Developing countries face a difficult landscape. Many depend on exports to drive jobs and foreign currency earnings. Slower trade growth can reduce revenue, weaken investment and make debt harder to manage. At the same time, shifting supply chains can create opportunities for countries able to attract manufacturing and logistics investment.
Services trade remains an important source of strength, especially in digital services, travel, finance and professional work. But services cannot fully offset disruptions in goods for countries heavily dependent on commodities or manufacturing exports.
The politics of trade have also changed. Voters in many countries are skeptical of open markets if they associate trade with job losses, insecurity or foreign dependence. Governments now face pressure to protect domestic industries while avoiding retaliation that could hurt exporters.
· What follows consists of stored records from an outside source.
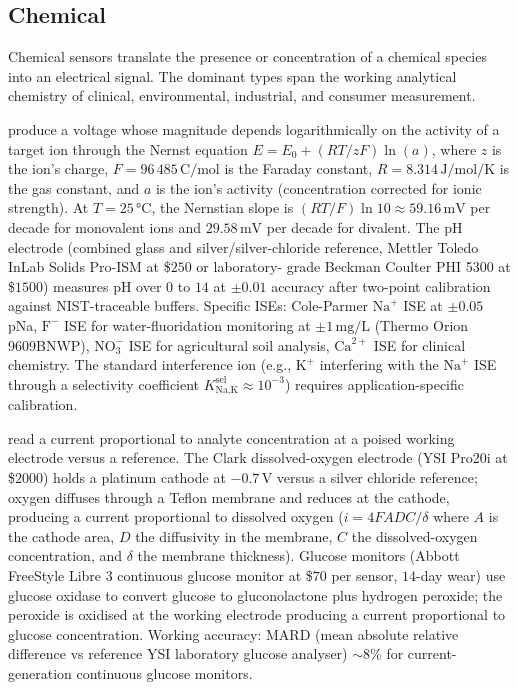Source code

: \subsection{Chemical}

Chemical sensors translate the presence or concentration of a
chemical species into an electrical signal. The dominant types
span the working analytical chemistry of clinical, environmental,
industrial, and consumer measurement.

 produce a voltage whose
magnitude depends logarithmically on the activity of a target
ion through the Nernst equation $E = E_{0} + (RT/zF)\ln(a)$,
where $z$ is the ion's charge, $F = 96\,485\,\si{\coulomb\per
\mol}$ is the Faraday constant, $R = 8.314\,\si{\joule\per\mol
\per\kelvin}$ is the gas constant, and $a$ is the ion's activity
(concentration corrected for ionic strength). At $T = 25\,\si{
\degreeCelsius}$, the Nernstian slope is $(RT/F)\ln 10 \approx
59.16\,\si{\milli\volt}$ per decade for monovalent ions and
$29.58\,\si{\milli\volt}$ per decade for divalent. The pH
electrode (combined glass and silver/silver-chloride reference,
Mettler Toledo InLab Solids Pro-ISM at \$$250$ or laboratory-
grade Beckman Coulter PHI 5300 at \$$1500$) measures pH over $0$
to $14$ at $\pm 0.01$ accuracy after two-point calibration
against NIST-traceable buffers. Specific ISEs: Cole-Parmer
$\mathrm{Na}^{+}$ ISE at $\pm 0.05$ pNa, $\mathrm{F}^{-}$ ISE for
water-fluoridation monitoring at $\pm 1\,\si{\milli\gram\per
\liter}$ (Thermo Orion 9609BNWP), $\mathrm{NO}_{3}^{-}$ ISE for
agricultural soil analysis, $\mathrm{Ca}^{2+}$ ISE for clinical
chemistry. The standard interference ion (e.g., $\mathrm{K}^{+}$
interfering with the $\mathrm{Na}^{+}$ ISE through a selectivity
coefficient $K_{\text{Na,K}}^{\text{sel}} \approx 10^{-3}$)
requires application-specific calibration.

 read a current
proportional to analyte concentration at a poised working
electrode versus a reference. The Clark dissolved-oxygen electrode
(YSI Pro20i at \$$2000$) holds a platinum cathode at $-0.7\,\si{
\volt}$ versus a silver chloride reference; oxygen diffuses
through a Teflon membrane and reduces at the cathode, producing
a current proportional to dissolved oxygen ($i = 4FAD C/\delta$
where $A$ is the cathode area, $D$ the diffusivity in the
membrane, $C$ the dissolved-oxygen concentration, and $\delta$ the
membrane thickness). Glucose monitors (Abbott FreeStyle Libre 3
continuous glucose monitor at \$$70$ per sensor, $14$-day wear)
use glucose oxidase to convert glucose to gluconolactone plus
hydrogen peroxide; the peroxide is oxidised at the working
electrode producing a current proportional to glucose
concentration. Working accuracy: MARD (mean absolute relative
difference vs reference YSI laboratory glucose analyser)
$\sim 8\%$ for current-generation continuous glucose monitors.

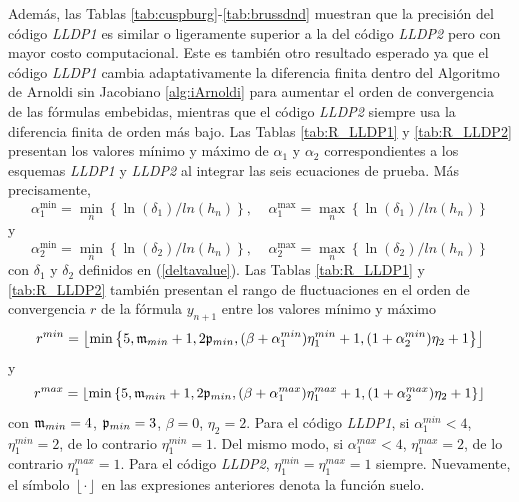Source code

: Además, las Tablas \ref{tab:cuspburg}-\ref{tab:brussdnd} muestran que la precisión del código \emph{LLDP1} es similar o ligeramente superior a la del código \emph{LLDP2} pero con mayor costo computacional. Este es también otro resultado esperado ya que el código \emph{LLDP1} cambia adaptativamente la diferencia finita dentro del Algoritmo de Arnoldi sin Jacobiano \ref{alg:iArnoldi} para aumentar el orden de convergencia de las fórmulas embebidas, mientras que el código \emph{ LLDP2} siempre usa la diferencia finita de orden más bajo. Las Tablas \ref{tab:R_LLDP1} y \ref{tab:R_LLDP2} presentan los valores mínimo y máximo de $\alpha _{1}$ y $\alpha _{2}$ correspondientes a los esquemas \emph{LLDP1} y \emph{LLDP2} al integrar las seis ecuaciones de prueba. Más precisamente,
\[\alpha _{1}^{\min }=\underset{n}{\min }\left\{ \ln (\delta
_{1})/ln(h_{n})\right\}, \;\;\;\; \alpha _{1}^{\max }=\underset{n}{\max }\left\{
\ln (\delta _{1})/ln(h_{n})\right\}\]
y
\[\alpha _{2}^{\min }=\underset{n}{\min }\left\{ \ln (\delta _{2})/ln(h_{n})\right\}, \;\;\;\; \alpha _{2}^{\max }=\underset{n}{\max }\left\{ \ln (\delta _{2})/ln(h_{n})\right\} \]
con $\delta_{1}$ y $\delta_{2}$ definidos en (\ref{deltavalue}). Las Tablas \ref{tab:R_LLDP1} y \ref{tab:R_LLDP2} también presentan el rango de fluctuaciones en el orden de convergencia $r$ de la fórmula $y_{n+1}$ entre los valores mínimo y máximo
\[r^{min}=\left\lfloor\mathrm{min}\left\{5,\mathfrak{m}_{min}+1,2\mathfrak{p}_{min},(\beta+\alpha^{min}_1)\eta^{min}_1+1,(1+\alpha^{min}_2)\eta_2+1 \right\} \right\rfloor\]
y
\[r^{max}=\left\lfloor\mathrm{min}\left\{5,\mathfrak{m}_{min}+1,2\mathfrak{p}_{min},(\beta+\alpha^{max}_1)\eta^{max}_1+1,(1+\alpha^{max}_2)\eta_2+1 \right\} \right\rfloor\]
con $\mathfrak{m}_{min}=4$, $\mathfrak{p}_{min}=3$, $\beta=0$, $\eta_2=2$. Para el código \emph{LLDP1}, si $\alpha^{min}_1 < 4$, $\eta^{min}_1=2$, de lo contrario $\eta^{min}_1=1$. Del mismo modo, si $\alpha^{max}_1 < 4$, $\eta^{max}_1=2$, de lo contrario $\eta^{max}_1=1$. Para el código \emph{LLDP2}, $\eta^{min}_1=\eta^{max}_1=1$ siempre. Nuevamente, el símbolo $\left\lfloor \cdot \right\rfloor$ en las expresiones anteriores denota la función suelo.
Ports, shipping firms and logistics companies are watching conflict zones closely. A disruption in a major waterway or energy route can quickly affect freight rates, delivery times and insurance costs. Trade routes are efficient when they are predictable. The current environment is anything but.
Some companies are responding by diversifying suppliers, nearshoring production or holding more stock. These strategies reduce certain risks but often increase costs. The era of ultra-lean global supply chains is giving way to a more expensive model built around resilience.
The challenge for policymakers is to prevent fragmentation from becoming permanent. Trade rules, dispute settlement and transparency matter more when trust is low. Without credible rules, powerful countries can bend trade systems to their advantage while smaller economies absorb the shock.
Trade will not stop. Goods will still move, contracts will still be signed and consumers will still buy products assembled across borders. But the mood has shifted.
Globalization is no longer judged only by efficiency. It is being judged by security, fairness and political durability.